All pictures are made in July 2008 at the Sithonia peninsula (northern Aegean sea) in Greece.


ID#1
I cannot understand, what those brownish "bells" on white legs in the upper cental part of picture, upon Scorpaena notata are. Thought of tunicate group, but so far could not find an image similiar to these.



ID#1
This lonely Chromis chromis looked strange and acted strange. It's body was strongly blowed up around belly, and some flexible white "wire" was hanging out. I could not figure out if it's going to lay eggs or perhaps is infected by some helmintos?



ID#2
Shame on me, I could not identify this sponge. The closest I found was Suberites carnosus, but the cental opening looks protrused on this one (in addition I do not know if Suberites probably lives in Northern Aegean).



ID#3
This coralline algae seems like something between Lithophyllum stictaeforme (which uses to be more magenta) and Peyssonnelia squamaria (looking a bit darker red), but what can it be?



ID#4
I've got no idea what that elongated orange leaf down on the background could be. Almost the same thing is observable on the ID#6picture, in the upper right corner.



ID#5
I'm unable to identify the white block, on the right side of which a little cleaning prawl is sitting.



ID#6
Except for the forementioned orange leaf on the top right, I could not clear up either the white sponge, either to determine a scientific name for a little goby sitting above an orange polychaeta.



ID#7
This was the largest colonial bryozoan I've seen so far (it had size of a large sock, huh).

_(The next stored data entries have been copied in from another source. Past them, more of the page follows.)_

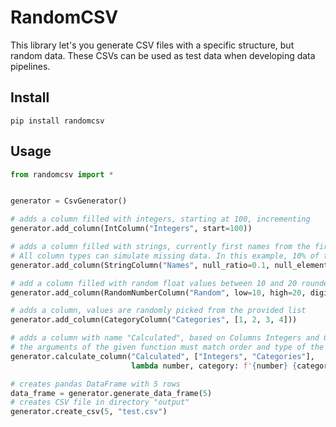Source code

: # RandomCSV

This library let's you generate CSV files with a specific structure, but 
random data. These CSVs can be used as test data when developing data pipelines.

## Install

```shell script
pip install randomcsv
```

## Usage
```python
from randomcsv import *


generator = CsvGenerator()

# adds a column filled with integers, starting at 100, incrementing
generator.add_column(IntColumn("Integers", start=100))  

# adds a column filled with strings, currently first names from the firstNames.txt dictionary
# All column types can simulate missing data. In this example, 10% of the elements are replaced by N/A
generator.add_column(StringColumn("Names", null_ratio=0.1, null_element='N/A'))

# add a column filled with random float values between 10 and 20 rounded to 2 digits.
generator.add_column(RandomNumberColumn("Random", low=10, high=20, digits=2))

# adds a column, values are randomly picked from the provided list
generator.add_column(CategoryColumn("Categories", [1, 2, 3, 4]))

# adds a column with name "Calculated", based on Columns Integers and Class
# the arguments of the given function must match order and type of the values of the columns
generator.calculate_column("Calculated", ["Integers", "Categories"],
                           lambda number, category: f'{number} {category}')

# creates pandas DataFrame with 5 rows
data_frame = generator.generate_data_frame(5) 
# creates CSV file in directory "output"
generator.create_csv(5, "test.csv")
```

Unfortunately I had no luck to see it back while trying to idetify it by Google images.



ID#8
May it be Dendrophyllia ramea?



ID#9
Could it be Trachinotus ovatus or Caranx crysos, or Campogramma glaycos?



ID#10
Who are these little cute fishies? May be Sardina pilchardus or some relatives from the Clupeidae family?



ID#11
This beutiful sea anemone does not seem to be nor Anemonia viridis, nor Aiptasia mutabilis (those both are more common in the area).



ID#12
This little shell used to be found hardly sucked to live of dead bivalvia shells. This time it was found on the piece of garbage we took out of the sea, so it could be pictured before getting back to it's element. The closest thing I could find for this little fellow was Anomia sp., but I am much unsure about that.


UPDATE 14.01.2008.


ID#13
This sleeping fish seemed like close relative to Symphodus tinca, but coloured different. Could it be Symphodus rossaili?



ID#14
This flourescent yellow thing is the greatest mysterie for me. I cannot even detect, if it's sponge or tunicate.



ID#15
Unusually looking carapax of sea-spider crab, an octopus victim.



ID#16
Lovely Tompot's blenny has so much strange around: what are those yellowish "chewing gums" beneath it? What is the origin of those dark spots in somekind of slime in the upper part of picture?


Thank You in advance for the invaluable help and spending your time I very appreciate.